■ **PROBLEM**
Print out the data below in full and exactly, skipping the pictures.

■ **SOURCE INFORMATION**
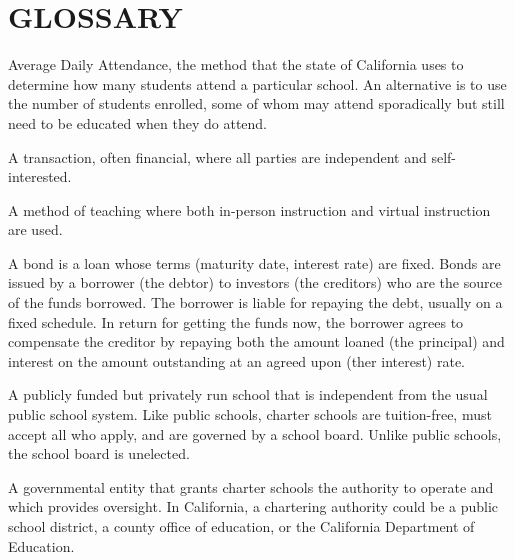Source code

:
\chapter[Glossary]{\centering\normalfont\normalzise GLOSSARY}\label{ch:glossary}

\begin{description}[nosep]\DoubleSpacing%

  \medskip\item[ADA] Average Daily Attendance, the method that the state of California uses to determine how many students attend a particular school. An alternative is to use the number of students enrolled, some of whom may attend sporadically but still need to be educated when they do attend. \parencite{SACS2019}

  \medskip\item[arm's length transaction] A transaction, often financial, where all parties are independent and self-interested. \parencite{Wex2024}

  \medskip\item[blended learning] A method of teaching where both in-person instruction and virtual instruction are used. \parencite{Graham2018}

  \medskip\item[bond] A bond is a loan whose terms (maturity date, interest rate) are fixed. Bonds are issued by a borrower (the debtor) to investors (the creditors) who are the source of the funds borrowed. The borrower is liable for repaying the debt, usually on a fixed schedule. In return for getting the funds now, the borrower agrees to compensate the creditor by repaying both the amount loaned (the principal) and interest on the amount outstanding at an agreed upon (ther interest) rate. \parencite{Borad2015}

  \medskip\item[charter school] A publicly funded but privately run school that is independent from the usual public school system. Like public schools, charter schools are tuition-free, must accept all who apply, and are governed by a school board. Unlike public schools, the school board is unelected. \parencite{CDE2023, CSBA2016, Eckes2024}

  \medskip\item[charter school authorizer] A governmental entity that grants charter schools the authority to operate and which provides oversight. In California, a chartering authority could be a public school district, a county office of education, or the California Department of Education. \parencite{NACSA2024}


\end{description}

■ **EXERCISE RESPONSE**
Source code

:
\chapter[Glossary]{\centering\normalfont\normalzise GLOSSARY}\label{ch:glossary}

\begin{description}[nosep]\DoubleSpacing%

  \medskip\item[ADA] Average Daily Attendance, the method that the state of California uses to determine how many students attend a particular school. An alternative is to use the number of students enrolled, some of whom may attend sporadically but still need to be educated when they do attend. \parencite{SACS2019}

  \medskip\item[arm's length transaction] A transaction, often financial, where all parties are independent and self-interested. \parencite{Wex2024}

  \medskip\item[blended learning] A method of teaching where both in-person instruction and virtual instruction are used. \parencite{Graham2018}

  \medskip\item[bond] A bond is a loan whose terms (maturity date, interest rate) are fixed. Bonds are issued by a borrower (the debtor) to investors (the creditors) who are the source of the funds borrowed. The borrower is liable for repaying the debt, usually on a fixed schedule. In return for getting the funds now, the borrower agrees to compensate the creditor by repaying both the amount loaned (the principal) and interest on the amount outstanding at an agreed upon (ther interest) rate. \parencite{Borad2015}

  \medskip\item[charter school] A publicly funded but privately run school that is independent from the usual public school system. Like public schools, charter schools are tuition-free, must accept all who apply, and are governed by a school board. Unlike public schools, the school board is unelected. \parencite{CDE2023, CSBA2016, Eckes2024}

  \medskip\item[charter school authorizer] A governmental entity that grants charter schools the authority to operate and which provides oversight. In California, a chartering authority could be a public school district, a county office of education, or the California Department of Education. \parencite{NACSA2024}


\end{description}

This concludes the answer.